In a very sluggish economy or a recession people should generally try to watch their spending and not take any undue risks that might put their future financial goals in jeopardy. There are several types of risks that everyone should avoid during a recession. Let's look at some of the most common mistakes people make and how to avoid them.
Tutorial: How To Manage Credit And Debt
Becoming a Cosigner
Cosigning a loan can be a very risky thing to do even in flush economic times. After all, if the individual taking the loan doesn't make the scheduled payments, the cosigner could well be asked to make them.
However, during an economic downturn the risks associated with cosigning a note could be even greater as the person may be at greater risk of losing his or her job and the means to pay down the loan. Also, the cosigner is more likely to land in the unemployment line as well.

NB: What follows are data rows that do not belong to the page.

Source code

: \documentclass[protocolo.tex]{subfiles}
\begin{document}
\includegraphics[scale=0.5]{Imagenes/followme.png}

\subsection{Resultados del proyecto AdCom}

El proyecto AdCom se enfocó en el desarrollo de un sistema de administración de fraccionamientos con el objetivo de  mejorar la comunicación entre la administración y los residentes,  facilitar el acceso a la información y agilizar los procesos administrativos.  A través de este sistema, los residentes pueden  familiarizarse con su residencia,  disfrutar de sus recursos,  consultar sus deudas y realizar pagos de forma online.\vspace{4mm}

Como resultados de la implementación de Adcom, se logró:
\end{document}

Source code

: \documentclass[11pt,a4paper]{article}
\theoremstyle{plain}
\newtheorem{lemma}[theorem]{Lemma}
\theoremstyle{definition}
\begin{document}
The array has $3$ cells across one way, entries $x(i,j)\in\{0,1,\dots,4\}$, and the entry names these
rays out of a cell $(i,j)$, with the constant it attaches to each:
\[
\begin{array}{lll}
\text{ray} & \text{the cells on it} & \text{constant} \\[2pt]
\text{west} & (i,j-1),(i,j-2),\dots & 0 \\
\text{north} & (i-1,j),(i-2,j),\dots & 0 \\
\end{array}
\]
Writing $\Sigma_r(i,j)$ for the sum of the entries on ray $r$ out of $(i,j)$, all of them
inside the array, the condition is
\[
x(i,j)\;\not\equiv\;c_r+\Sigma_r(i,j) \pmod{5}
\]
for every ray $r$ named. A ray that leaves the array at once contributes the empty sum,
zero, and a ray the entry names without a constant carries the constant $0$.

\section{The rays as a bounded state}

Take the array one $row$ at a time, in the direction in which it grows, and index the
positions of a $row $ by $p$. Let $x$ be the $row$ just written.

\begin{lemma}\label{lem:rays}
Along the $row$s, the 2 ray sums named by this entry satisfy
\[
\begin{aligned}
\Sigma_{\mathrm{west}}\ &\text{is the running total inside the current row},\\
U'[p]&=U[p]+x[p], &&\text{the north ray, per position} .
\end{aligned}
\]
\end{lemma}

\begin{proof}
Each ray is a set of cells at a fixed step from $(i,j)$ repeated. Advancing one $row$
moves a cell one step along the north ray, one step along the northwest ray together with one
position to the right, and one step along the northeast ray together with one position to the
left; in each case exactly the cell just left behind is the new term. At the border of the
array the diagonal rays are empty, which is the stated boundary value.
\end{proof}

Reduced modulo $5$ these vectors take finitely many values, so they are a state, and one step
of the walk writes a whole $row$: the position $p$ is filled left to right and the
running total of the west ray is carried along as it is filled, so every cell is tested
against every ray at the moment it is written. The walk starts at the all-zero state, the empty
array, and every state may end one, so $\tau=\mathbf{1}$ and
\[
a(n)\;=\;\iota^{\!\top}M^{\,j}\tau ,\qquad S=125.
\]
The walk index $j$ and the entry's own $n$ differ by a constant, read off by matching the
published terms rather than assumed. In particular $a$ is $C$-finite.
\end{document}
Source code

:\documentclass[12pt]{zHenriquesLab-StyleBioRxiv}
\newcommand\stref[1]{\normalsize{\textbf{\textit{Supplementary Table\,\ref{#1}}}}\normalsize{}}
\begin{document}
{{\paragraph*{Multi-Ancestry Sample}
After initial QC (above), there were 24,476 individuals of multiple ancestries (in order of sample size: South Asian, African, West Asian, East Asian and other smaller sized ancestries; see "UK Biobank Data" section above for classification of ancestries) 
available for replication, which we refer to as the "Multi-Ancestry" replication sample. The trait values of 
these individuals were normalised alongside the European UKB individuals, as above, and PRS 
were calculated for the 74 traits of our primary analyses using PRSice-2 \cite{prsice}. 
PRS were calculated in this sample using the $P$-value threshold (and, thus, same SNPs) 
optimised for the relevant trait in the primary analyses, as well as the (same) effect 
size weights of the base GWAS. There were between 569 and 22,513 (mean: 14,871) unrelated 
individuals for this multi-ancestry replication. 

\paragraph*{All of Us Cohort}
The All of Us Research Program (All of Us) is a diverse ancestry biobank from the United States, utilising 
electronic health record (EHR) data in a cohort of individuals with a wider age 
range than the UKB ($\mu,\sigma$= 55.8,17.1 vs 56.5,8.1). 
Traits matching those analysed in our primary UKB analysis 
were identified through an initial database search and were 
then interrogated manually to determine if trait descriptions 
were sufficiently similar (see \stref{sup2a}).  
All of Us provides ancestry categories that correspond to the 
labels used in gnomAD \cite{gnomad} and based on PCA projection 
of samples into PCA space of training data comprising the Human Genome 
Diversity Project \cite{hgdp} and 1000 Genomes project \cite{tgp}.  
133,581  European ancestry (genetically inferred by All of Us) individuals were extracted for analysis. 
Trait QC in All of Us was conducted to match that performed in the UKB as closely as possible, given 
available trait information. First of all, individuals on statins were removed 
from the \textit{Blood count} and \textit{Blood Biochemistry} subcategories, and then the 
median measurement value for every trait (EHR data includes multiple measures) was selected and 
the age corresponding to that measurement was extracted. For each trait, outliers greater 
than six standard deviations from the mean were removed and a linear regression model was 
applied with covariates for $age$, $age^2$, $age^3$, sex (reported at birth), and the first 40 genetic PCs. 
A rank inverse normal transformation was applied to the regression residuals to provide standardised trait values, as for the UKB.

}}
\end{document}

With all that in mind, there are times when you may find it necessary to cosign for a family member or close friend regardless of what's happening in the economy. In such cases, it pays to have some money set aside as a cushion. (Find out how to help the ones you love without hurting yourself; read 8 Ways To Help Family Members In Financial Trouble.)

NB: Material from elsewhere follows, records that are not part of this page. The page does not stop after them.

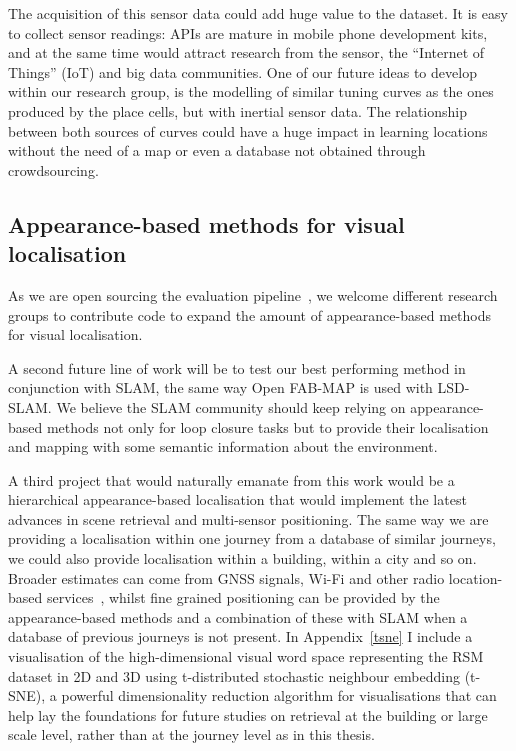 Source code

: The acquisition of this sensor data could add huge value to the dataset. It is easy to collect sensor readings: APIs are mature in mobile phone development kits, and at the same time would attract research from the sensor, the ``Internet of Things'' (IoT) and big data communities. One of our future ideas to develop within our research group, is the modelling of similar tuning curves as the ones produced by the place cells, but with inertial sensor data. The relationship between both sources of curves could have a huge impact in learning locations without the need of a map or even a database not obtained through crowdsourcing.

\subsection{Appearance-based methods for visual localisation}
As we are open sourcing the evaluation pipeline~\cite{jose_rivera_rubio_2015_33762}, we welcome different research groups to contribute code to expand the amount of appearance-based methods for visual localisation.

A second future line of work will be to test our best performing method in conjunction with SLAM, the same way Open FAB-MAP is used with LSD-SLAM. We believe the SLAM community should keep relying on appearance-based methods not only for loop closure tasks but to provide their localisation and mapping with some semantic information about the environment.

A third project that would naturally emanate from this work would be a hierarchical appearance-based localisation that would implement the latest advances in scene retrieval and multi-sensor positioning. The same way we are providing a localisation within one journey from a database of similar journeys, we could also provide localisation within a building, within a city and so on. Broader estimates can come from GNSS signals, Wi-Fi and other radio location-based services~\cite{wang2012no}, whilst fine grained positioning can be provided by the appearance-based methods and a combination of these with SLAM when a database of previous journeys is not present. In Appendix~\ref{tsne} I include a visualisation of the high-dimensional visual word space representing the RSM dataset in 2D and 3D using t-distributed stochastic neighbour embedding (t-SNE), a powerful dimensionality reduction algorithm for visualisations that can help lay the foundations for future studies on retrieval at the building or large scale level, rather than at the journey level as in this thesis.


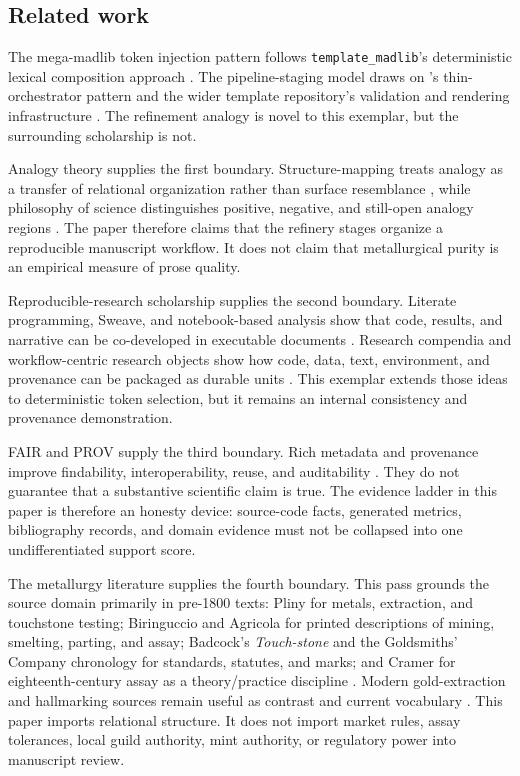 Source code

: \documentclass[
]{article}
\begin{document}
\subsection{Related work}\label{related-work}

The mega-madlib token injection pattern follows
\texttt{template\_madlib}'s deterministic lexical composition approach
\citep{template_madlib}. The pipeline-staging model draws on
's thin-orchestrator pattern and the
wider template repository's validation and rendering infrastructure
\citep{template_repo}. The refinement analogy is novel to this exemplar,
but the surrounding scholarship is not.

Analogy theory supplies the first boundary. Structure-mapping treats
analogy as a transfer of relational organization rather than surface
resemblance \citep{gentner1983structure}, while philosophy of science
distinguishes positive, negative, and still-open analogy regions
\citep{hesse1966models}. The paper therefore claims that the refinery
stages organize a reproducible manuscript workflow. It does not claim
that metallurgical purity is an empirical measure of prose quality.

Reproducible-research scholarship supplies the second boundary. Literate
programming, Sweave, and notebook-based analysis show that code,
results, and narrative can be co-developed in executable documents
\citep{knuth1984literate, leisch2002sweave, rule2019jupyter}. Research
compendia and workflow-centric research objects show how code, data,
text, environment, and provenance can be packaged as durable units
\citep{marwick2018packaging, belhajjame2015ontologies}. This exemplar
extends those ideas to deterministic token selection, but it remains an
internal consistency and provenance demonstration.

FAIR and PROV supply the third boundary. Rich metadata and provenance
improve findability, interoperability, reuse, and auditability
\citep{wilkinson2016fair, moreau2013prov}. They do not guarantee that a
substantive scientific claim is true. The evidence ladder in this paper
is therefore an honesty device: source-code facts, generated metrics,
bibliography records, and domain evidence must not be collapsed into one
undifferentiated support score.

The metallurgy literature supplies the fourth boundary. This pass
grounds the source domain primarily in pre-1800 texts: Pliny for metals,
extraction, and touchstone testing; Biringuccio and Agricola for printed
descriptions of mining, smelting, parting, and assay; Badcock's
\emph{Touch-stone} and the Goldsmiths' Company chronology for standards,
statutes, and marks; and Cramer for eighteenth-century assay as a
theory/practice discipline
\citep{pliny_natural_history_33, biringuccio_pirotechnia_1540, agricola_de_re_metallica_1556, badcock_touchstone_1678, goldsmiths_hallmarking_history, cramer_assaying_metals_1741}.
Modern gold-extraction and hallmarking sources remain useful as contrast
and current vocabulary
\citep{marsden_house_2006, hallmarking_convention_1972, lbma_good_delivery_rules}.
This paper imports relational structure. It does not import market
rules, assay tolerances, local guild authority, mint authority, or
regulatory power into manuscript review.
\end{document}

Getting Into an Adjustable-Rate Mortgage
When purchasing a home, some individuals may choose to take out an adjustable rate mortgage (ARM). In some cases, this move might make sense. After all, as long as interest rates are low, the monthly payment will be low as well.

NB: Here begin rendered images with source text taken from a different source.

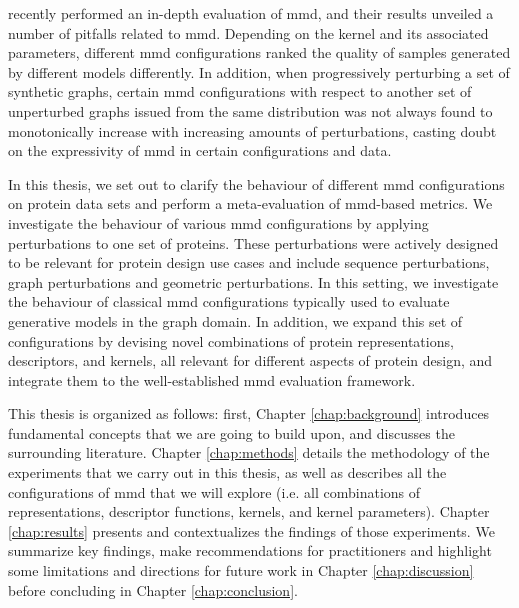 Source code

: \cite{obray2022evaluation} recently performed an in-depth evaluation of
\acrshort{mmd}, and their results unveiled a number of pitfalls related to
\acrshort{mmd}. Depending on the kernel and its associated parameters,
different \acrshort{mmd} configurations ranked the quality of samples generated
by different models differently. In addition, when progressively perturbing a
set of synthetic graphs, certain \acrshort{mmd} configurations with respect to
another set of unperturbed graphs issued from the same distribution was not
always found to monotonically increase with increasing amounts of perturbations,
casting doubt on the expressivity of \acrshort{mmd} in certain configurations
and data.

In this thesis, we set out to clarify the behaviour of different \acrshort{mmd}
configurations on protein data sets and perform a meta-evaluation of
\acrshort{mmd}-based metrics. We investigate the behaviour of various
\acrshort{mmd} configurations by applying perturbations to one set of proteins.
These perturbations were actively designed to be relevant for protein design use cases and include
sequence perturbations, graph perturbations and geometric perturbations. In this
setting, we investigate the behaviour of classical \acrshort{mmd} configurations
typically used to evaluate generative models in the graph domain. In addition,
we expand this set of configurations by devising novel combinations of protein
representations, descriptors, and kernels, all relevant for different aspects of
protein design, and integrate them to the well-established \acrshort{mmd}
evaluation framework.

This thesis is organized as follows: first, Chapter \ref{chap:background}
introduces fundamental concepts that we are going to build upon, and discusses
the surrounding literature. Chapter \ref{chap:methods} details the methodology
of the experiments that we carry out in this thesis, as well as
describes all the configurations of \acrshort{mmd} that we will explore (i.e. all
combinations of representations, descriptor functions, kernels, and kernel
parameters). Chapter \ref{chap:results} presents and contextualizes the findings of those
experiments. We summarize key findings, make recommendations for practitioners and
highlight some limitations and directions for future work in Chapter
\ref{chap:discussion} before concluding in Chapter \ref{chap:conclusion}.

However, what if the individual were to be laid off and interest rates were to rise as the recession or slowdown started to abate? As rates rise, the monthly payment may go up. In such a case, the homeowner may find it extremely difficult to come up with the money to make the payments. Keep in mind that late payments or non-payment can have an adverse impact on the individual's credit rating, which can in turn make it more difficult for them to obtain a loan at a future date. (Do you know how your borrowing activities affect your credit rating? Find out in The Importance Of Your Credit Rating.)
Taking on new debt (such as a car loan, home loan or similar obligation) may not be a problem in good times if the individual makes enough money to cover the monthly payments and still has extra funds to live on and to save for retirement. However, what happens if the individual's livelihood is adversely affected in the midst of the economic turmoil? What happens if the borrower is laid off?
In many cases, recently laid off individuals may have to take jobs that pay less than their previous salaries just to make ends meet and to keep money coming in the door. Unfortunately, the new income may not be anywhere near the amount they had previously earned. When this happens, savings can quickly dwindle away. (Don't let excuses prevent you from reaching your financial goals. Read Debunking 10 Budget Myths.)
In short, if you're considering adding monthly payments/debts to your financial equation, understand that this could complicate your financial situation if you are laid off or have your income cut for some reason. Taking on new debt in a recessionary environment is risky, and should be approached with caution.
Remember, over leveraging yourself at any point can lead to financial setbacks. This can prevent you from achieving your longer-term financial objectives. In a worst-case scenario, it could even contribute to bankruptcy.
Taking Your Job for Granted
During an economic slowdown, it's important to understand that corporations, even large ones, may be under financial pressure. And when that happens, many companies will try to reduce expenses any way they can. In some instances, that may mean scaling back on company functions such as holiday parties, but in other cases, companies may cut the dividends they pay, and sometimes companies will cut jobs as a means of saving money. (Layoff rumors can run rampant, but if your company is required to give you two months' notice, you can plan for unemployment. See Layoffs: Know The WARNing Signs.)
Job cuts are targeted by many companies that are struggling because the cost of keeping an employee on board can be huge. Think about it. Sometimes in addition to salary, the employer may also have to contribute to healthcare costs and/or make retirement contributions.
Because the employment situation during a recession may be so fragile, employees should generally try to do all they can to make sure their employer has a favorable opinion of them. This may mean coming to work early, staying late and of course doing top-notch work at all times. While there is no guarantee this will save your job, it could make you important enough to your company to ensure you're kept on the payroll. (Want to learn more about how employees lose their jobs? Check out How To Lay Off Staff.)
Taking Risks With Investments
Business owners should always be thinking about the future. They should always be thinking about new and exciting ways to grow their businesses. However, an economic slowdown may not be the best time to make risky bets.
For example, taking on a new loan to add physical floor space or to increase inventory, or otherwise add to the business may sound good. But what if the business was to slow down? Would the business owner or owners have enough left over at the end of the month to pay interest and principal back to the lender on time? Would they have enough left to live on? When making any sort of investment, it is important to be cognizant of the potential risks and rewards associated. This particularly true during a slowdown or a recession. (In a recession, financial industry personnel are often hit hard. Find out how to avoid getting the ax, read Top 6 Ways To Recession-Proof Your Job.)
Individuals may not need to live a monk's existence during an economic slowdown, but they should pay extra attention to their spending and budgeting, and be wary of taking any unnecessary risks.